Notons que cette échelle pentatonique, occidentalisée sous la forme Do, Ré, Fa, Sol La, Do correspond à notre gamme amputée du Mi et du Si. Cette échelle est notamment utilisée en Chine et en Afrique centrale. Aux Etats-Unis, les esclaves noirs entendaient des mélodies européennes. En les chantant, leur système musical leur posait certains problèmes car il leur manquait le Mi et le Si ; cela explique que dans les chants des noirs d'Amérique, ces notes sont souvent altérées en Mib et Sib (notes "blues"), donnant lieu à des accords tout à fait caractéristiques de Fa7 ou de Do7.
L'échelle pythagoricienne
Une meilleure approximation est obtenue en divisant l'octave en 12 degrés.

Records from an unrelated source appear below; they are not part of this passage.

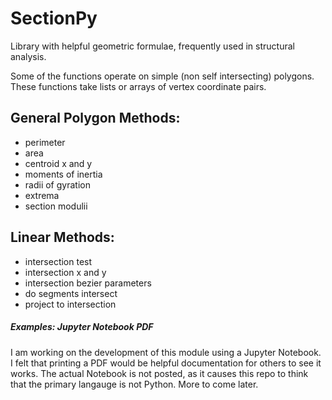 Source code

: # SectionPy
Library with helpful geometric formulae, frequently used in structural analysis. 

Some of the functions operate on simple (non self intersecting) polygons. These functions take lists or arrays of vertex coordinate pairs.

## General Polygon Methods:

- perimeter
- area
- centroid x and y
- moments of inertia
- radii of gyration
- extrema
- section modulii

## Linear Methods:

- intersection test
- intersection x and y
- intersection bezier parameters
- do segments intersect
- project to intersection

##### Examples: Jupyter Notebook PDF

I am working on the development of this module using a Jupyter Notebook. I felt that printing a PDF would be helpful documentation for others to see it works. The actual Notebook is not posted, as it causes this repo to think that the primary langauge is not Python. More to come later.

La 12e puissance de 3 (= 531441) est très voisine de la 19e puissance de 2 (= 524288). Le quotient vaut 1,0136... et cet intervalle de fréquence est assez difficile à différencier avec l'unisson. Il est appelé comma pythagoricien.
L'échelle construite par Pythagore se compose donc de 12 sons. Comme on utilise assez fréquemment des quintes inversées (Fa Do), on peut, puis qu'il y a ambiguïté due au "comma", choisir Fa comme le son dont la quinte est un Do en non pas la quinte de la quinte de la quinte...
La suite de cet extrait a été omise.